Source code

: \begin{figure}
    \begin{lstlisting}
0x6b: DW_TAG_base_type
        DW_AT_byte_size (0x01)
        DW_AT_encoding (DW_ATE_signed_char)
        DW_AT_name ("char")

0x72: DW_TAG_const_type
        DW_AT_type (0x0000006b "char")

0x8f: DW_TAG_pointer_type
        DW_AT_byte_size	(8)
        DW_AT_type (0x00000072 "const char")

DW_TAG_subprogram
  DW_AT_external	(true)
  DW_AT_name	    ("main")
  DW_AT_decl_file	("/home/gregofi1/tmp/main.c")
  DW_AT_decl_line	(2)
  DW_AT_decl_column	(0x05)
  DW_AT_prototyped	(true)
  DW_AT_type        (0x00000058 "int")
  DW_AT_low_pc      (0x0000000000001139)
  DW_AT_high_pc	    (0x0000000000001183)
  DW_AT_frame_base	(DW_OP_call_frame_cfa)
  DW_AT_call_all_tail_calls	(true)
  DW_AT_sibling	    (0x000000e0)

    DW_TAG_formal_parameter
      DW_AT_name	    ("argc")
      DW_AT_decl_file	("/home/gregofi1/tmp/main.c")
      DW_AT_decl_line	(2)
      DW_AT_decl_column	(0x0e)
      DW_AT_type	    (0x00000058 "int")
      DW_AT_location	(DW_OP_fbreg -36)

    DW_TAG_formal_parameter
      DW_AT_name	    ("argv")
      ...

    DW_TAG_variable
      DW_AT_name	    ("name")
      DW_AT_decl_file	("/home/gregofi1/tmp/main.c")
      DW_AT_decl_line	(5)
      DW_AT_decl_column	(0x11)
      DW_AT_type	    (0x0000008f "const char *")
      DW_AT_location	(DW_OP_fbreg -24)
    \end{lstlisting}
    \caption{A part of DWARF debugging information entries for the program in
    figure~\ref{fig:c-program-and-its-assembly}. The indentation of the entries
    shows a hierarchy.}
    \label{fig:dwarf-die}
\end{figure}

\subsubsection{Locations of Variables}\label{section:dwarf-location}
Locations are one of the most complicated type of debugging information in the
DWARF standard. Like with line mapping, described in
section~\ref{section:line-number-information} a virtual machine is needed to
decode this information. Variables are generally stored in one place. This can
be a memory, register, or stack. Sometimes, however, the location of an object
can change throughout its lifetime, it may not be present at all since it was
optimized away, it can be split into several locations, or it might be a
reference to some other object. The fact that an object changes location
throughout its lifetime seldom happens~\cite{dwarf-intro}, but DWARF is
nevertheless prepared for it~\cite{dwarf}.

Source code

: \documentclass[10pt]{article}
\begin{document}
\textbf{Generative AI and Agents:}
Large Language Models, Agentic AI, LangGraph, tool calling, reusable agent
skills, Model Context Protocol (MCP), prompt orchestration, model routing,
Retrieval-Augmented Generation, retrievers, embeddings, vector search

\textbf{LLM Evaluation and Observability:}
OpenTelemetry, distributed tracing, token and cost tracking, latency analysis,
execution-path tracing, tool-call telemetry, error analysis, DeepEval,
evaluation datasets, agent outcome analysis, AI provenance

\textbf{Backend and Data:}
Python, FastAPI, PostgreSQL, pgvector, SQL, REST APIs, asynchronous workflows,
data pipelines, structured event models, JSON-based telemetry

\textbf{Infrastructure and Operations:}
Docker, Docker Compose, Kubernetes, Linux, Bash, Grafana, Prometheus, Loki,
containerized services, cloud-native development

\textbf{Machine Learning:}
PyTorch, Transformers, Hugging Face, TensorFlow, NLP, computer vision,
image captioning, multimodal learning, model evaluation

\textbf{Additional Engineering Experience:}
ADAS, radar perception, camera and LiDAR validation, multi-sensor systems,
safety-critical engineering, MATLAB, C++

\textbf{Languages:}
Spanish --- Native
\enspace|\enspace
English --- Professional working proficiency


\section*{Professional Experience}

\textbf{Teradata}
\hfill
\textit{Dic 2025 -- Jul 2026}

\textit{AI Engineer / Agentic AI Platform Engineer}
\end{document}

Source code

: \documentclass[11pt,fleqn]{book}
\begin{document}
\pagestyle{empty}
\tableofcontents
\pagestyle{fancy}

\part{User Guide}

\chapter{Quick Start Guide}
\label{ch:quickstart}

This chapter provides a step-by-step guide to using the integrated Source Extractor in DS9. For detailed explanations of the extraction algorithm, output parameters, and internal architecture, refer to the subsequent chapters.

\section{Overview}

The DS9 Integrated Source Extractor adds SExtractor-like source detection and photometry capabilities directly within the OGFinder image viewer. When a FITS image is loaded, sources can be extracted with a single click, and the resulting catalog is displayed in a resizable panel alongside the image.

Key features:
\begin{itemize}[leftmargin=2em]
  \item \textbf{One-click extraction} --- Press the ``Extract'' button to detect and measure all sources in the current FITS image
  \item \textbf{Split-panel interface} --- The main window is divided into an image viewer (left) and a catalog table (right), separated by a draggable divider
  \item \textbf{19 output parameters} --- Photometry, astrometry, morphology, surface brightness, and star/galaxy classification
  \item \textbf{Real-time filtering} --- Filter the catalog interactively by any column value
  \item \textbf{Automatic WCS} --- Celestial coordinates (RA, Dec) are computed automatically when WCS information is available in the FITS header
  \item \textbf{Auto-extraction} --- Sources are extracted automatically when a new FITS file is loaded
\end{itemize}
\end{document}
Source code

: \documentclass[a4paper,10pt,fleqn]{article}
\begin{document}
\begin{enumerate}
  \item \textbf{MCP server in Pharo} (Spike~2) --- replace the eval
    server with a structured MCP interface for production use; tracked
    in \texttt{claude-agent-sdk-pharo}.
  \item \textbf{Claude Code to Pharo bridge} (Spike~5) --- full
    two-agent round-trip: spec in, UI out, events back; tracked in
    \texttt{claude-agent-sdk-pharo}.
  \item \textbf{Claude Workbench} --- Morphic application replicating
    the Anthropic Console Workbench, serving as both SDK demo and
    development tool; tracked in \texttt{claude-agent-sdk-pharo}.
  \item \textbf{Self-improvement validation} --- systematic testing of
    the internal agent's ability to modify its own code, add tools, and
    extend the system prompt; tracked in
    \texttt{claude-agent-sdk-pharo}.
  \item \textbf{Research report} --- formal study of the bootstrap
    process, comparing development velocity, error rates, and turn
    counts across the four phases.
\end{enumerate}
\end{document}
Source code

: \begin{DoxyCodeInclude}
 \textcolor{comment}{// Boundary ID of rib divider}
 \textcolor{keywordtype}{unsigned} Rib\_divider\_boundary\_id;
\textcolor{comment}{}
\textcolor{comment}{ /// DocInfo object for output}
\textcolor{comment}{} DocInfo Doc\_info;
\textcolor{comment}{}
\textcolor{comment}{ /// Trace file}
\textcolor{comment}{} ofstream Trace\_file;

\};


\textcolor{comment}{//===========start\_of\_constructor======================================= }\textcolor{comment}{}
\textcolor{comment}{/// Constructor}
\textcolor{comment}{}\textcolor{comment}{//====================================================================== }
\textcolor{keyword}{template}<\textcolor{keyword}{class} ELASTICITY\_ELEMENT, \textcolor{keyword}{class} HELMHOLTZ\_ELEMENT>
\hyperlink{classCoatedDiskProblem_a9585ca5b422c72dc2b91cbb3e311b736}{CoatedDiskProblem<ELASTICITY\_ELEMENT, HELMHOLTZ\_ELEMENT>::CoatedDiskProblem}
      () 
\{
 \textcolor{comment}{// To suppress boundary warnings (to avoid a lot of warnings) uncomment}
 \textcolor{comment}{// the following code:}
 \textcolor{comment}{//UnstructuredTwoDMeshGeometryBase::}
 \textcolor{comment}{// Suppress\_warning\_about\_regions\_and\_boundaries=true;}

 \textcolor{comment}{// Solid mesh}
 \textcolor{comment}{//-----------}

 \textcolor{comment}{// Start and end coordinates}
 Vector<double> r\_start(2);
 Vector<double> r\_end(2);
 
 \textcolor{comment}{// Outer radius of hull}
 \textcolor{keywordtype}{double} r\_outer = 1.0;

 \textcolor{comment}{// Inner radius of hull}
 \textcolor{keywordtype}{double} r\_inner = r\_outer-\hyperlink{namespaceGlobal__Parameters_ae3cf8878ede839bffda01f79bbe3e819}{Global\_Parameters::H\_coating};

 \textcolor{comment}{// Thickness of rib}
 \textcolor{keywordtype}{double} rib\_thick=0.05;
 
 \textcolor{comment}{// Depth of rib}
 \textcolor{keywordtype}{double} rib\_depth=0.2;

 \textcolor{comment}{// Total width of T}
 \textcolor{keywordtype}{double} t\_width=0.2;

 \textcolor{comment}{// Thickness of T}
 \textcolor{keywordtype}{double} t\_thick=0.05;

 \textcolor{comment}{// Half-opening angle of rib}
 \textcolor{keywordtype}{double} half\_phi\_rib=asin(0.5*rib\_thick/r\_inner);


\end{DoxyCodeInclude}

______

Work to complete
Check every line of the entries for "internal" and report how many lines contain it, without any other words.

Answer
2